2.   LINES OF CREDIT:

     The Company had a $1,150,000 line of credit with a
commercial bank that expired on October 31, 1995.    

     On December 29, 1995 the Company negotiated an increase in
this line of credit to $1,350,000 and extended the maturity date
to January 31, 1996.  A condition to extending the line of credit
required the Company to obtain by January 15, 1996 a commitment
letter from another lender sufficient to payoff the bank.  The
Company received on January 26, 1996, a commitment from this
other lender for a revolving line of credit of $3.0 million
collateralled by substantially all the assets of the Company. 
Borrowings under this new line of credit are limited to 80% of
the value of eligible accounts receivable, as defined, and up to
$3.0 million bears interest at the prime rate plus 3.0%.  

     Due to an unexpected drop in business and, therefore,
eligible accounts receivable, the Company lacked sufficient
collateral to repay the $1,350,000 owed to the lender.  On April
25, 1996 the Company entered into a forebearance agreement with
the commercial bank, its' primary lender, extending the line of
credit to May 31, 1996.   

     Under the terms of the forebearance agreement, the Company
has agreed to remit collections of the accounts receivable of its
Environmental Disposal Options Corporation ("EDOC") subsidiary as
a permanent reduction of the line of credit (see Note 6 - 
Discontinued Operations).  At March 31, 1996 EDOC's total
accounts receivable were approximately $150,000 (net of
allowances).

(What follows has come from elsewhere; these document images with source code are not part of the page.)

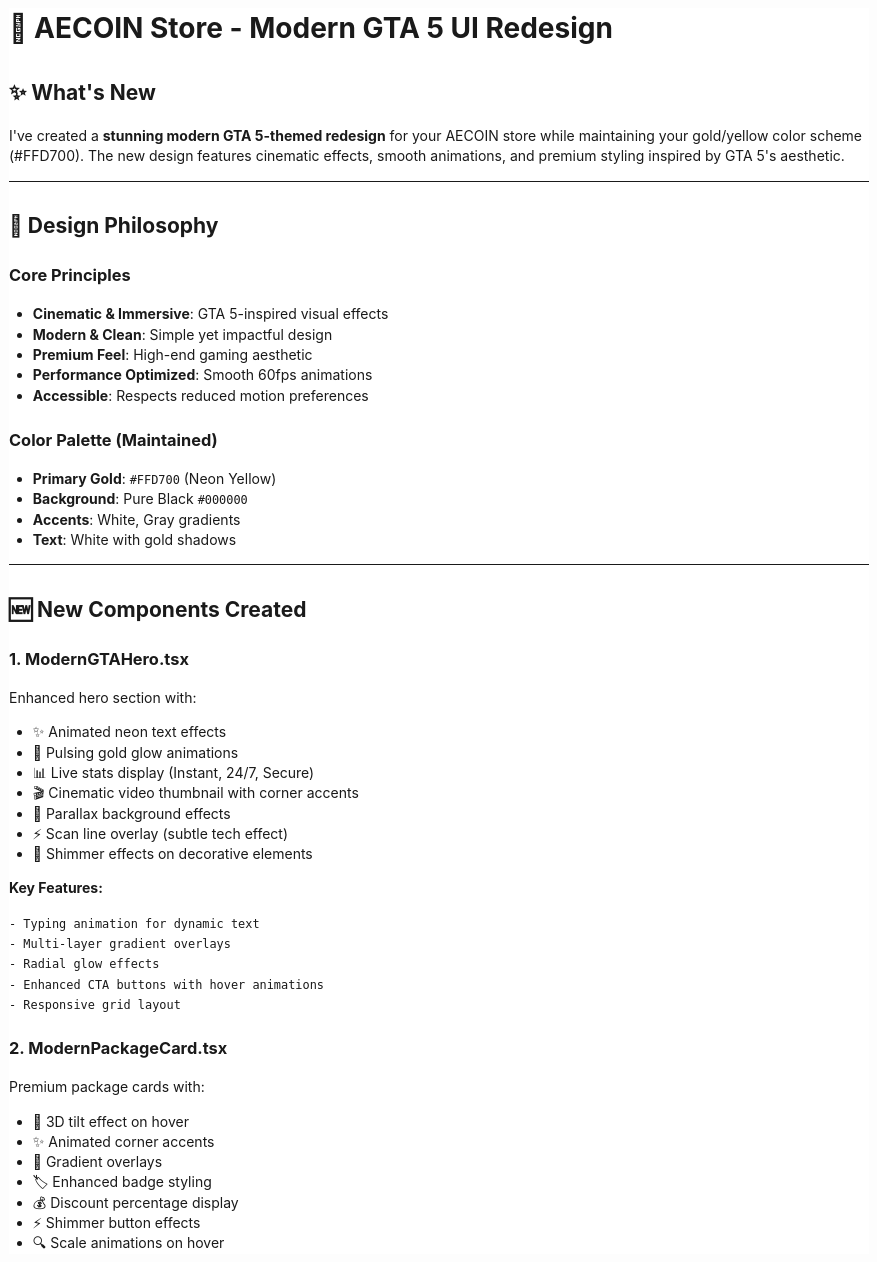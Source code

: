 # 🎨 AECOIN Store - Modern GTA 5 UI Redesign

## ✨ What's New

I've created a **stunning modern GTA 5-themed redesign** for your AECOIN store while maintaining your gold/yellow color scheme (#FFD700). The new design features cinematic effects, smooth animations, and premium styling inspired by GTA 5's aesthetic.

---

## 🎯 Design Philosophy

### Core Principles
- **Cinematic & Immersive**: GTA 5-inspired visual effects
- **Modern & Clean**: Simple yet impactful design
- **Premium Feel**: High-end gaming aesthetic
- **Performance Optimized**: Smooth 60fps animations
- **Accessible**: Respects reduced motion preferences

### Color Palette (Maintained)
- **Primary Gold**: `#FFD700` (Neon Yellow)
- **Background**: Pure Black `#000000`
- **Accents**: White, Gray gradients
- **Text**: White with gold shadows

---

## 🆕 New Components Created

### 1. **ModernGTAHero.tsx**
Enhanced hero section with:
- ✨ Animated neon text effects
- 🌟 Pulsing gold glow animations
- 📊 Live stats display (Instant, 24/7, Secure)
- 🎬 Cinematic video thumbnail with corner accents
- 🔄 Parallax background effects
- ⚡ Scan line overlay (subtle tech effect)
- 💫 Shimmer effects on decorative elements

**Key Features:**
```tsx
- Typing animation for dynamic text
- Multi-layer gradient overlays
- Radial glow effects
- Enhanced CTA buttons with hover animations
- Responsive grid layout
```

### 2. **ModernPackageCard.tsx**
Premium package cards with:
- 🎴 3D tilt effect on hover
- ✨ Animated corner accents
- 💎 Gradient overlays
- 🏷️ Enhanced badge styling
- 💰 Discount percentage display
- ⚡ Shimmer button effects
- 🔍 Scale animations on hover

In addition, the Company must provide the bank a
repayment plan suitable to the bank by May 31, 1996, which may
include the sale of some or all of the assets of the Company.

     If the Company falls into default of the forebearance
agreement and the Company's lender demands repayment of its Line
of Credit, it would negatively impact the Company's ability to
continue as a going concern.

3.   LONG TERM DEBT:  

     In October 1995, the Company issued a $100,000 Subordinated
Convertible Debenture which bears interest at 13.75% per annum
payable monthly.  This debenture is due on November 1, 1998 and
is convertible into Common Stock of the Company after August 31,
1996 at a rate of $.35 per share.

4.   LITIGATION:

     In October 1995 the Company received a binding commitment
for new financing from CKN Holdings Corporation ("CKN") which
would provide $1.5 million of new common equity and a one year
convertible loan amounting to $1.5 million bearing interest at
11.5%.  Proceeds of $2.0 million were to be applied to the
acquisition of American Marine, Inc. and $1.0 million were to be
used for general working capital purposes.  On November 14, 1995
the Company and CKN executed a Stock Subscription Agreement,
which would be completed upon the transfer of $3.0 million to the
Company.  On November 15, 1995 CKN defaulted on its commitment
under the Stock Subscription Agreement.  On December 28, 1995 the
Company filed two separate Complaints against CKN due to CKN's
failure to fund its' commitment under the Stock Subscription
Agreement.  In the first Complaint, the Company sought an
immediate return of the stock and promissory note which had been
previously delivered to CKN pursuant to the terms of the Stock
Subscription Agreement.  In the second Complaint, the Company
sought a declaration that it held title to the stock and
promissory note and further sought damages against CKN for
violation of the Stock Subscription Agreement.  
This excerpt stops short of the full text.